Entre sainte Catherine de Sienne, sainte Brigitte, sainte Colette de Corbie et Jeanne d’Arc, — pour ne parler que des femmes, — les ressemblances sont nombreuses et ont été bien des fois signalées ; mais on n’a pas assez insisté sur l’analogie et presque l’identité de leur procédé intellectuel, de leur méthode intérieure. On a rapproché Jeanne d’Arc des visionnaires de bas étage, Catherine de la Rochelle, le petit berger du Gévaudan, le maréchal de Salon, Martin de Gallardon.
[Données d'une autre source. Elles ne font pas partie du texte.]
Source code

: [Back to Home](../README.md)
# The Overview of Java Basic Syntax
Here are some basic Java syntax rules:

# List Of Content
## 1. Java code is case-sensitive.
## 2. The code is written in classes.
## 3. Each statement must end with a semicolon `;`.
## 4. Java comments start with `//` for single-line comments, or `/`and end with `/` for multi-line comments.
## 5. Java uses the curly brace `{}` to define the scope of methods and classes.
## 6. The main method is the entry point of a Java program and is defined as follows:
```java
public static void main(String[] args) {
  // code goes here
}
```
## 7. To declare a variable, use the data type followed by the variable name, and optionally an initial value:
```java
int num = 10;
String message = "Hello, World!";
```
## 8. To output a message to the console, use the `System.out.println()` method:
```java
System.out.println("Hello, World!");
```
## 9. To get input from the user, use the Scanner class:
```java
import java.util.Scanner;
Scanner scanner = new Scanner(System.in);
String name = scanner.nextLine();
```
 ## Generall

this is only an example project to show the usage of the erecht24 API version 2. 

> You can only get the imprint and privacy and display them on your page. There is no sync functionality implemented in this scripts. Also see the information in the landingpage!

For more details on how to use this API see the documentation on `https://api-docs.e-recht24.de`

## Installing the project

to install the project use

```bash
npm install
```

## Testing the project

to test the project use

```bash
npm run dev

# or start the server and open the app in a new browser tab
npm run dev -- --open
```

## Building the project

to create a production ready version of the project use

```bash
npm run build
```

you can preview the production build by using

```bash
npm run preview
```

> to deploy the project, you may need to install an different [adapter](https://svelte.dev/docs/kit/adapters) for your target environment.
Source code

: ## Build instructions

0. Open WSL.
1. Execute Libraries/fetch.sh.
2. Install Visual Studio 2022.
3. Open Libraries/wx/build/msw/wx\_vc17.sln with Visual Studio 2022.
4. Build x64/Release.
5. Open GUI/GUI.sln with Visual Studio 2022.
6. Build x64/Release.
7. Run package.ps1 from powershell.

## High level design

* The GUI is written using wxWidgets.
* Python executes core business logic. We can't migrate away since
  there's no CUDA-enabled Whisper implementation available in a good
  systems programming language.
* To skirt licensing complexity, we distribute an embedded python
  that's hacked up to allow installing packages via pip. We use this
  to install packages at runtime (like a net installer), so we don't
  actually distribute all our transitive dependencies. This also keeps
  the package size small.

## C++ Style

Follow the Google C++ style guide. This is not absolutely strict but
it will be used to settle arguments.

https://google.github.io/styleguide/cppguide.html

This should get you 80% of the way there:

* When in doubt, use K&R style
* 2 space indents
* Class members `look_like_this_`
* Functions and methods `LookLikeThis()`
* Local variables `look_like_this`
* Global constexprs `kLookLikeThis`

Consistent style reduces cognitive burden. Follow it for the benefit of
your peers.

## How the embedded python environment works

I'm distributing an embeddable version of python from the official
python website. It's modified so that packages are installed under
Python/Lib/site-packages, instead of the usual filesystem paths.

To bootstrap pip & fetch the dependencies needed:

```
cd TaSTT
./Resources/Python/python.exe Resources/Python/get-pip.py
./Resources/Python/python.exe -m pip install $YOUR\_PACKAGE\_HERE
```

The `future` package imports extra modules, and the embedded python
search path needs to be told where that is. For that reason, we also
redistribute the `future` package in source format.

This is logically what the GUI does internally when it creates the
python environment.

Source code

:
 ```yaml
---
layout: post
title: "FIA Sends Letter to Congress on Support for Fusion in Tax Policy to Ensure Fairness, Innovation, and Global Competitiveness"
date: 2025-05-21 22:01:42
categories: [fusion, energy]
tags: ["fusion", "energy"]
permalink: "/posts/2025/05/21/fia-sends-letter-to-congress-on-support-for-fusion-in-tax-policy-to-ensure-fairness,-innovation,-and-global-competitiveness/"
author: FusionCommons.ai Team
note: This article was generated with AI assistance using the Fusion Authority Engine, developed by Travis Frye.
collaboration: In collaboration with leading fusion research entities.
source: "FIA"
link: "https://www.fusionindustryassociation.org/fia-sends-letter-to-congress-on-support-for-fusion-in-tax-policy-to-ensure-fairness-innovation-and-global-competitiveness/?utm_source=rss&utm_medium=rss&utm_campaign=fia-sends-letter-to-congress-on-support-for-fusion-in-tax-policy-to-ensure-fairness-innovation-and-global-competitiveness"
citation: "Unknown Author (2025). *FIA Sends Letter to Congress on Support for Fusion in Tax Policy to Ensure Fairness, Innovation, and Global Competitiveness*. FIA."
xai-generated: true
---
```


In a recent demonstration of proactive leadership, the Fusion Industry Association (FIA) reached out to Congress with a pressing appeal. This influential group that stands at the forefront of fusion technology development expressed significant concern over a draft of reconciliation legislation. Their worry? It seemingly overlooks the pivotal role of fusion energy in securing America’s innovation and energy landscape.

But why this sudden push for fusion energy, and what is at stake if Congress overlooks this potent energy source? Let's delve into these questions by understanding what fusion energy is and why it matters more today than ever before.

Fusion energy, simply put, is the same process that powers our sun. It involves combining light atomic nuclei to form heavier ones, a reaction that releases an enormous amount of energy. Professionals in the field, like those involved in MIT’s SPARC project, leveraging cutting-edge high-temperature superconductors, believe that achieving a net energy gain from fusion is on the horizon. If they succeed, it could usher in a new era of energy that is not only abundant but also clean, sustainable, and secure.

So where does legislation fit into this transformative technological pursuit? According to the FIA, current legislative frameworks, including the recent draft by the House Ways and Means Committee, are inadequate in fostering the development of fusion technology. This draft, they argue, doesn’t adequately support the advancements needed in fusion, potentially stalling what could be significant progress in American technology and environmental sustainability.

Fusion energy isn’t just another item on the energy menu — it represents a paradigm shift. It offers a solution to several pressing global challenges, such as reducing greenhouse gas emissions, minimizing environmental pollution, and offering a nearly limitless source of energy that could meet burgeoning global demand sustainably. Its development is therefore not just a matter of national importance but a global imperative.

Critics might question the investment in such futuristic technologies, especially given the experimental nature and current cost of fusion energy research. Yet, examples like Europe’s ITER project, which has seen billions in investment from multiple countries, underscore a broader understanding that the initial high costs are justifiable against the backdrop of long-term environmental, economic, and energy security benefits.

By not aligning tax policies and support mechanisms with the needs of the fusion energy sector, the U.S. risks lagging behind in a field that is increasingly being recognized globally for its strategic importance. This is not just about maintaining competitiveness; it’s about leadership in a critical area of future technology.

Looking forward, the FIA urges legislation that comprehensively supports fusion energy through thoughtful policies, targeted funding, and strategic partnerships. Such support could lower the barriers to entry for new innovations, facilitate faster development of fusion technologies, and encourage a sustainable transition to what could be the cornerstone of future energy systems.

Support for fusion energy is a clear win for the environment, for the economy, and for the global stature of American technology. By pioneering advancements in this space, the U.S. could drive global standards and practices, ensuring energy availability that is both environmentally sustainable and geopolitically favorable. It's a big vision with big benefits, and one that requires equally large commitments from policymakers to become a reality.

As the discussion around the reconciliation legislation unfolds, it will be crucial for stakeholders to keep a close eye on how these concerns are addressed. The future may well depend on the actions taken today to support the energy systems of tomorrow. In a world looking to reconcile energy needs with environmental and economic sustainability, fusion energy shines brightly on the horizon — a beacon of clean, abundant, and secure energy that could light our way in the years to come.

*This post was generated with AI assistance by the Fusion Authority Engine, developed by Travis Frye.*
C’est à un autre étiage qu’il faut prendre son niveau.

Sainte Catherine de Sienne et sainte Brigitte furent les véritables inspiratrices de la politique pontificale dans la crise qui devait ramener le Pape à Rome et mettre fin au grand schisme. Sainte Colette de Corbie fut une fondatrice et une rénovatrice, un des esprits recteurs de cette époque désorbitée. Elle fut la contemporaine de Jeanne d’Arc, et, parfois, les lignes de leur action respective se sont rencontrées.

Ces femmes « visionnaires » et les hommes « visionnaires, » comme saint François d’Assise, saint Bernard, saint Vincent Ferrier, etc., sont à la fois de très grands cœurs et de très grands esprits, créateurs, réformateurs, organisateurs, inspirateurs en même temps qu’inspirés. Personnages à la tête ferme, au regard sûr, à la main prudente et délicate, voyant le mal et le corrigeant, agissant avec autorité et perspicacité pour le bien, ils sont des meneurs d’hommes et de peuples. Les papes, les rois, les conciles, les universités, les parlemens, toutes les autorités en possession les écoutent et suivent, parfois subissent leurs conseils. En leur temps, ils se sont imposés par des actes, et leur nom est illustre parce qu’ils ont laissé des œuvres.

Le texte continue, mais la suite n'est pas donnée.